__What you are asked to do__: Every entry gets copied exactly. No images go into the copy.

__Supplied material__:
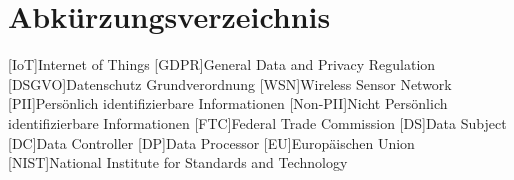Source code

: 
\section*{Abkürzungsverzeichnis}

\begin{acronym}[IoT]

[IoT]{Internet of Things}
[GDPR]{General Data and Privacy Regulation}
[DSGVO]{Datenschutz Grundverordnung}
[WSN]{Wireless Sensor Network}
[PII]{Persönlich identifizierbare Informationen}
[Non-PII]{Nicht Persönlich identifizierbare Informationen}
[FTC]{Federal Trade Commission}
[DS]{Data Subject}
[DC]{Data Controller}
[DP]{Data Processor}
[EU]{Europäischen Union}
[NIST]{National Institute for Standards and Technology}

\end{acronym}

__Answer to the exercise__:
Source code

: 
\section*{Abkürzungsverzeichnis}

\begin{acronym}[IoT]

[IoT]{Internet of Things}
[GDPR]{General Data and Privacy Regulation}
[DSGVO]{Datenschutz Grundverordnung}
[WSN]{Wireless Sensor Network}
[PII]{Persönlich identifizierbare Informationen}
[Non-PII]{Nicht Persönlich identifizierbare Informationen}
[FTC]{Federal Trade Commission}
[DS]{Data Subject}
[DC]{Data Controller}
[DP]{Data Processor}
[EU]{Europäischen Union}
[NIST]{National Institute for Standards and Technology}

\end{acronym}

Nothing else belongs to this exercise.